The Fighting Game Story Mode: Past, Present and Future


Fast Tube by Casper

Soul Edge’s PS Intro: Always start a story with a rousing opening!

Ah, the Fighting Game genre. It’s certainly my most favorite of all videogame categories- my most beloved guilty pleasure in gaming. I’ve been playing fighters since I got into this hobby, from Streetfighter II on the Super NES to today’s Tekken 6 and Mortal Kombat remake. Many get into these games for the simple pleasure of owning someone else- the unabashed satisfaction of proving your dominance in the most blatant and base way possible- by sheer physicality or superior skill. Really, in the end, fighting games do of course boil down to a simple equation most eloquently shouted out by bloodthirsty masses in Mad Max 3: Beyond Thunderdome- Two men enter, one man leaves. Well, sometimes Two women, or two THINGS. You get the picture, right?
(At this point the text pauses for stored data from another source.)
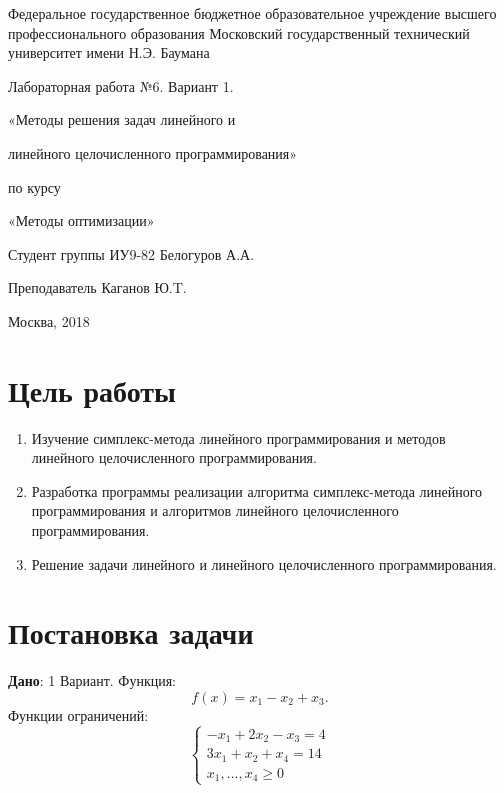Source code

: \documentclass[a4paper, 12pt]{article}   	%
\begin{document}
\begin{titlepage}

\thispagestyle{empty}

\begin{center}
Федеральное государственное бюджетное образовательное учреждение высшего профессионального образования Московский государственный технический университет имени Н.Э. Баумана
\end{center}


\vfill

\centerline{\large{Лабораторная работа №6. Вариант 1.}}

\centerline{\large{«Методы решения задач линейного и}} 
\centerline{\large{линейного целочисленного программирования»}} 

\centerline{\large{по курсу}}
\centerline{\large{«Методы оптимизации»}}


\vfill

Студент группы ИУ9-82 \hfill Белогуров А.А.

Преподаватель \hfill Каганов Ю.T. 
\vfill

\centerline{Москва, 2018}
\clearpage
\end{titlepage}

\newpage
\setcounter{page}{2}

\tableofcontents

\newpage

\section{Цель работы}

\begin{enumerate}
    \item Изучение симплекс-метода линейного программирования и методов линейного целочисленного программирования.
    \item Разработка программы реализации алгоритма симплекс-метода линейного программирования и алгоритмов линейного целочисленного программирования.
    \item Решение задачи линейного и линейного целочисленного программирования. 
\end{enumerate}

\newpage

\section{Постановка задачи}
    \textbf {Дано}: 1 Вариант. Функция:
    \begin{equation}
        f(x) = x_1 - x_2 + x_3.
    \end{equation}
    Функции ограничений:
    \begin{equation}
        \begin{cases}
            -x_1 + 2x_2 - x_3 = 4 \\
            3 x_1 + x_2 + x_4 = 14 \\
            x_1, ..., x_4 \geq 0
        \end{cases}
    \end{equation}
    
\end{document}
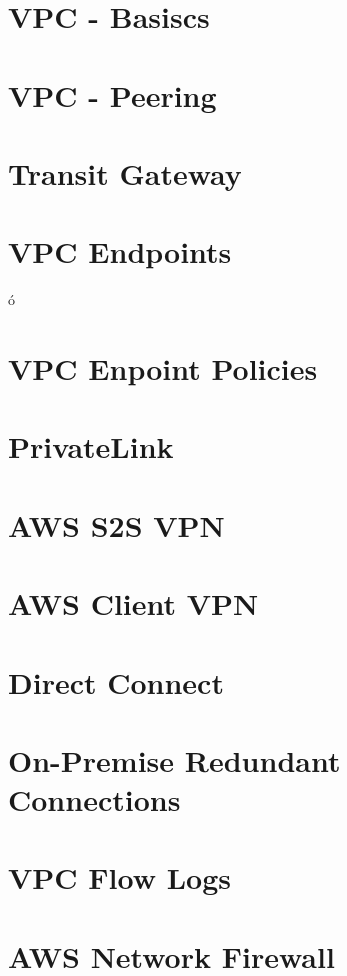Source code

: \documentclass[11pt]{book}
\begin{document}
    \section{VPC - Basiscs}


    \section{VPC - Peering}


    \section{Transit Gateway}


    \section{VPC Endpoints}ó


    \section{VPC Enpoint Policies}


    \section{PrivateLink}


    \section{AWS S2S VPN}


    \section{AWS Client VPN}


    \section{Direct Connect}


    \section{On-Premise Redundant Connections}


    \section{VPC Flow Logs}


    \section{AWS Network Firewall}
\end{document}
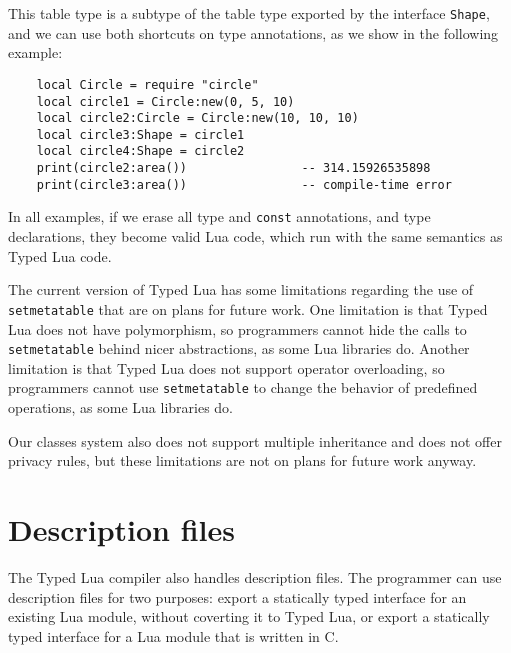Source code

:This table type is a subtype of the table type exported by the interface \texttt{Shape},
and we can use both shortcuts on type annotations, as we show in the following example:
\begin{verbatim}
    local Circle = require "circle"
    local circle1 = Circle:new(0, 5, 10)
    local circle2:Circle = Circle:new(10, 10, 10)
    local circle3:Shape = circle1
    local circle4:Shape = circle2
    print(circle2:area())                -- 314.15926535898
    print(circle3:area())                -- compile-time error
\end{verbatim}

In all examples, if we erase all type and \texttt{const} annotations,
and type declarations, they become valid Lua code, which run with the
same semantics as Typed Lua code.

The current version of Typed Lua has some limitations regarding
the use of \texttt{setmetatable} that are on plans for future work.
One limitation is that Typed Lua does not have polymorphism,
so programmers cannot hide the calls to \texttt{setmetatable} behind
nicer abstractions, as some Lua libraries do.
Another limitation is that Typed Lua does not support operator overloading,
so programmers cannot use \texttt{setmetatable} to change the behavior
of predefined operations, as some Lua libraries do.

Our classes system also does not support multiple inheritance
and does not offer privacy rules, but these limitations are not
on plans for future work anyway.

\section{Description files}

The Typed Lua compiler also handles description files.
The programmer can use description files for two purposes:
export a statically typed interface for an existing Lua
module, without coverting it to Typed Lua,
or export a statically typed interface for a Lua module
that is written in C.

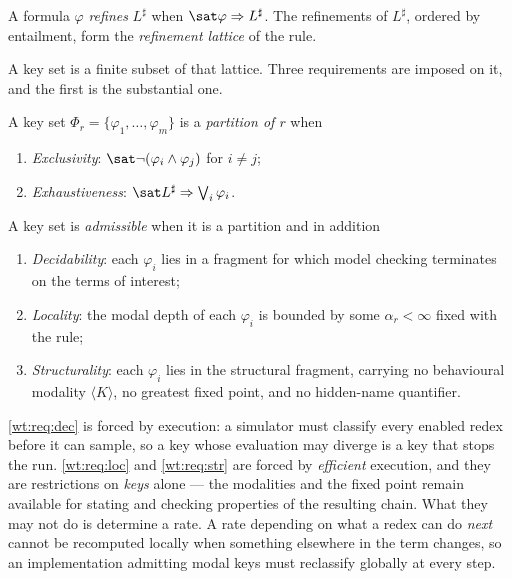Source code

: \begin{definition}[Refinement]
\label{wt:def:refinement}
A formula $\varphi$ \emph{refines} $L^{\sharp}$ when $\sat \varphi \Rightarrow L^{\sharp}$.
The refinements of $L^{\sharp}$, ordered by entailment, form the \emph{refinement lattice}
of the rule.
\end{definition}

A key set is a finite subset of that lattice. Three requirements are imposed on it, and
the first is the substantial one.

\begin{definition}
\label{wt:def:partition}
A key set $\Phi_r = \{\varphi_1, \ldots, \varphi_m\}$ is a \emph{partition of $r$} when
\begin{enumerate}[label=(P\arabic*),leftmargin=3em]
  \item \emph{Exclusivity}: $\sat \neg(\varphi_i \wedge \varphi_j)$ for $i \neq j$;
  \item \emph{Exhaustiveness}: $\sat L^{\sharp} \Rightarrow \bigvee_i \varphi_i$.
\end{enumerate}
\end{definition}

\begin{definition}
\label{wt:def:reqs}
A key set is \emph{admissible} when it is a partition and in addition
\begin{enumerate}[label=(R\arabic*),leftmargin=3em]
  \item\label{wt:req:dec} \emph{Decidability}: each $\varphi_i$ lies in a fragment for
        which model checking terminates on the terms of interest;
  \item\label{wt:req:loc} \emph{Locality}: the modal depth of each $\varphi_i$ is bounded
        by some $\alpha_r < \infty$ fixed with the rule;
  \item\label{wt:req:str} \emph{Structurality}: each $\varphi_i$ lies in the structural
        fragment, carrying no behavioural modality $\langle K \rangle$, no greatest fixed
        point, and no hidden-name quantifier.
\end{enumerate}
\end{definition}

\ref{wt:req:dec} is forced by execution: a simulator must classify every enabled redex
before it can sample, so a key whose evaluation may diverge is a key that stops the run.
\ref{wt:req:loc} and \ref{wt:req:str} are forced by \emph{efficient} execution, and they
are restrictions on \emph{keys} alone --- the modalities and the fixed point remain
available for stating and checking properties of the resulting chain. What they may not
do is determine a rate. A rate depending on what a redex can do \emph{next} cannot be
recomputed locally when something elsewhere in the term changes, so an implementation
admitting modal keys must reclassify globally at every step.


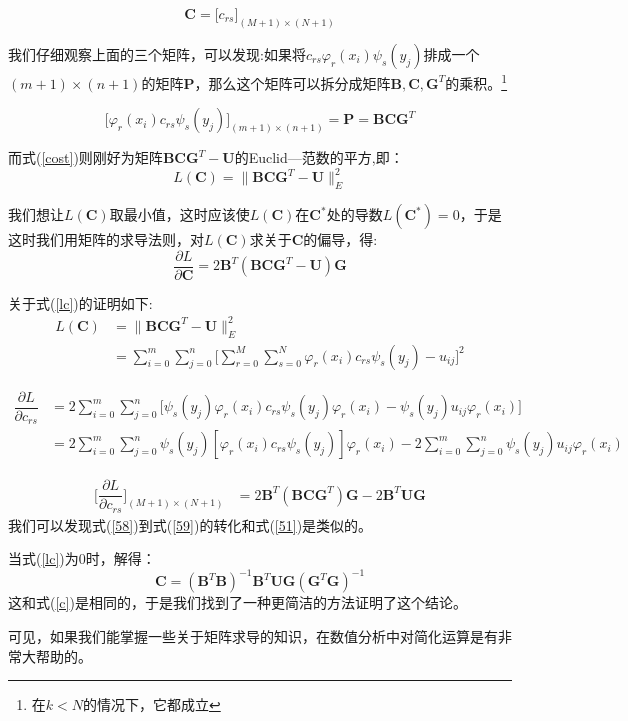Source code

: \[\bm{C} =\big[c_{rs}\big]_{(M+1)\times (N+1)}\]

我们仔细观察上面的三个矩阵，可以发现:如果将$c_{rs}\varphi_{r}(x_i)\psi_{s}(y_j)$排成一个$(m+1)\times (n+1)$的矩阵$\bm{P}$，那么这个矩阵可以拆分成矩阵$\bm{B},\bm{C},\bm{G}^T$的乘积。\footnote{在$k<N$的情况下，它都成立}


\begin{equation}
\label{51}
\Big[\varphi_{r}(x_i)c_{rs}\psi_{s}(y_j) \Big]_{(m+1)\times (n+1)}=\bm{P}=\bm{B}\bm{C}\bm{G}^T
\end{equation}


而式(\ref{cost})则刚好为矩阵$\bm{B}\bm{C}\bm{G}^T-\bm{U}$的Euclid---范数的平方,即：
\begin{equation}
L(\bm{C})={\|{\bm{B}\bm{C}\bm{G}^T-\bm{U}}\|_{E}^2}
\end{equation}

我们想让$L(\bm{C})$取最小值，这时应该使$L(\bm{C})$在$\bm{C}^{\ast}$处的导数$L(\bm{C}^{\ast})=0$，于是
这时我们用矩阵的求导法则，对$L(\bm{C})$求关于$\bm{C}$的偏导，得:
\begin{equation}
\label{lc}
\boxed{
\dfrac{\partial L}{\partial \bm{C}}=2\bm{B}^T(\bm{B}\bm{C}\bm{G}^T-\bm{U})\bm{G}}
\end{equation}



关于式(\ref{lc})的证明如下:
\begin{align}
L(\bm{C})&={\|{\bm{B}\bm{C}\bm{G}^T-\bm{U}}\|_{E}^2}\\
&=\sum\limits_{i = 0}^{m} {\sum\limits_{j = 0}^{n} \Bigg[{\sum_{r = 0}^M \sum_{s = 0}^N 
\varphi_{r}(x_i)c_{rs}\psi_{s}(y_j) - u_{ij}}\Bigg]^2} 
\end{align}

\begin{align}
\dfrac{\partial L}{\partial c_{rs}}&=
2\sum\limits_{i = 0}^{m} \sum\limits_{j = 0}^{n} \Big[\psi_{s}(y_j)\varphi_{r}(x_i)c_{rs}\psi_{s}(y_j)\varphi_{r}(x_i)-\psi_{s}(y_j) u_{ij}\varphi_{r}(x_i)\Big] \\
&=
2\sum\limits_{i = 0}^{m} \sum\limits_{j = 0}^{n} \psi_{s}(y_j)[\varphi_{r}(x_i)c_{rs}\psi_{s}(y_j)]\varphi_{r}(x_i)-
2\sum\limits_{i = 0}^{m} \sum\limits_{j = 0}^{n}\psi_{s}(y_j) u_{ij}\varphi_{r}(x_i)
\label{58}
\end{align}

\begin{align}
\label{59}
\Big[\dfrac{\partial L}{\partial c_{rs}}\Big]_{(M+1)\times (N+1)}&=2\bm{B}^T(\bm{B}\bm{C}\bm{G}^T)\bm{G}-2\bm{B}^T\bm{U}\bm{G}
\end{align}
我们可以发现式(\ref{58})到式(\ref{59})的转化和式(\ref{51})是类似的。

当式(\ref{lc})为0时，解得：
\begin{equation}
\label{cc}
\bm{C}=(\bm{B}^T\bm{B})^{-1}\bm{B}^T\bm{U}\bm{G}(\bm{G}^T\bm{G})^{-1}
\end{equation}
这和式(\ref{c})是相同的，于是我们找到了一种更简洁的方法证明了这个结论。


可见，如果我们能掌握一些关于矩阵求导的知识，在数值分析中对简化运算是有非常大帮助的。


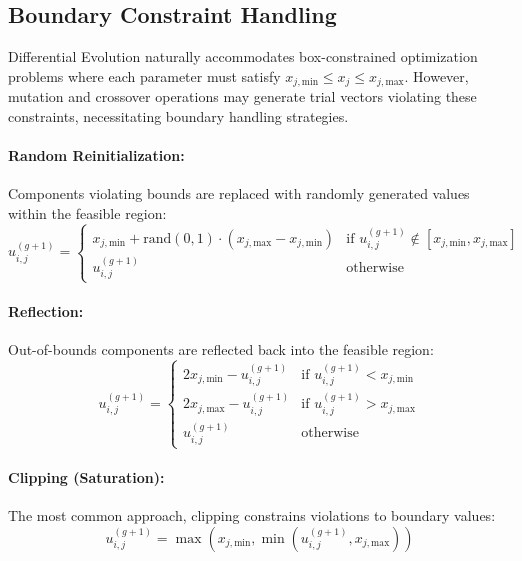 \documentclass[12pt,a4paper]{report}
\begin{document}
\subsection{Boundary Constraint Handling}

Differential Evolution naturally accommodates box-constrained optimization problems where each parameter must satisfy $x_{j,\text{min}} \leq x_j \leq x_{j,\text{max}}$. However, mutation and crossover operations may generate trial vectors violating these constraints, necessitating boundary handling strategies.

\paragraph{Random Reinitialization:}
Components violating bounds are replaced with randomly generated values within the feasible region:
\begin{equation}
u_{i,j}^{(g+1)} = \begin{cases}
x_{j,\text{min}} + \text{rand}(0,1) \cdot (x_{j,\text{max}} - x_{j,\text{min}}) & \text{if } u_{i,j}^{(g+1)} \notin [x_{j,\text{min}}, x_{j,\text{max}}] \\
u_{i,j}^{(g+1)} & \text{otherwise}
\end{cases}
\end{equation}

\paragraph{Reflection:}
Out-of-bounds components are reflected back into the feasible region:
\begin{equation}
u_{i,j}^{(g+1)} = \begin{cases}
2x_{j,\text{min}} - u_{i,j}^{(g+1)} & \text{if } u_{i,j}^{(g+1)} < x_{j,\text{min}} \\
2x_{j,\text{max}} - u_{i,j}^{(g+1)} & \text{if } u_{i,j}^{(g+1)} > x_{j,\text{max}} \\
u_{i,j}^{(g+1)} & \text{otherwise}
\end{cases}
\end{equation}

\paragraph{Clipping (Saturation):}
The most common approach, clipping constrains violations to boundary values:
\begin{equation}
u_{i,j}^{(g+1)} = \max\left(x_{j,\text{min}}, \min(u_{i,j}^{(g+1)}, x_{j,\text{max}})\right)
\end{equation}
\end{document}

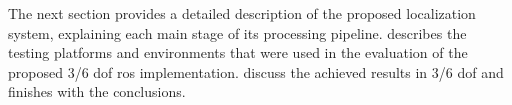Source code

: The next section provides a detailed description of the proposed localization system, explaining each main stage of its processing pipeline.  describes the testing platforms and environments that were used in the evaluation of the proposed 3/6 \gls{dof} \gls{ros} implementation.  discuss the achieved results in 3/6 \gls{dof} and  finishes with the conclusions.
Anyway, I think it’s a mark of a fan of these games themselves and not the sheer act of fighting that despite it being sheer gravy, that I put great importance on an aspect of these games that most often is glossed over- The Story.


Fast Tube by Casper

The Fight- and The Story- is All.

Why is all this fighting going on, anyway? Who’s the ‘good’ guy? Who’s the ‘bad’ buy? What’s at stake? Should we care? In all seriousness, it does add to the enjoyment of a story that we know the backgrounds of each and every single character in a fighting game’s often voluminous roster of Playables, and to follow their blood-slogging climb to the top of the tournament ladder. Drama, comedy, horror, evil, good, jealousy, courage… all encapsulated in what basically is about two guys hitting each other until one goes down and stays down.
Hell, if man going mano-y-mano with one’s fellow man didn’t make for good drama, then Homer’s Iliad wouldn’t have been certified a classic since the freakin’ Ancient Greeks. But hey, wouldn’t the Iliad make for a damn awesome fighter?


Fast Tube by Casper

MK didn’t always have great production values for it’s cutscenes…

This is probably something that fighting games spearheaded apart from other games- no longer did players fight to reach the end just to see a high score- they wanted to see an ENDING- something that couldn’t be quantified into any single number- but the satisfaction of reuniting your electronic avatar with his family, missing sibling or long-sought-after prize of revenge. Or a meeting with his country’s premier!


Fast Tube by Casper

Congratulations, comrade!

Anyway, relating a Fighting Game story has been done in various ways since the beginning. For the most part, the easiest and most expected way is the simple End Cutscene. Streetfighter II did it back in the day, rewarding the player’s victory over M. Bison with a bunch of screens with minimal animation and text. So effective was this that every game afterwards seemed to follow that same template- the ending was the reward, the narrative carrot dangled before the combatant. From SNK’s many brawlers like King of Fighters to Samurai Shodown to the original Mortal Kombat to every 90′s wannabee Streetfighter, it was all there in varying degrees of campiness.


Fast Tube by Casper

Your usual, run-of-the-mill Story Mode ending.

Of course there are a few games that didn’t bother to tell their story- the most significant being Sega’s Virtua Fighter series. All semblance of narrative was placed firmly outside the games, in arcane literature or dictated by actual game tournaments. In many ways, I think, that’s why VF has never found a certain closeness to gamers, with the most hardcore fans of this particular brawler more invested in game mechanics, frame counts and simple gameplay.


Fast Tube by Casper

Virtua Fighter’s Intro hints at a deeper story behind the fighters.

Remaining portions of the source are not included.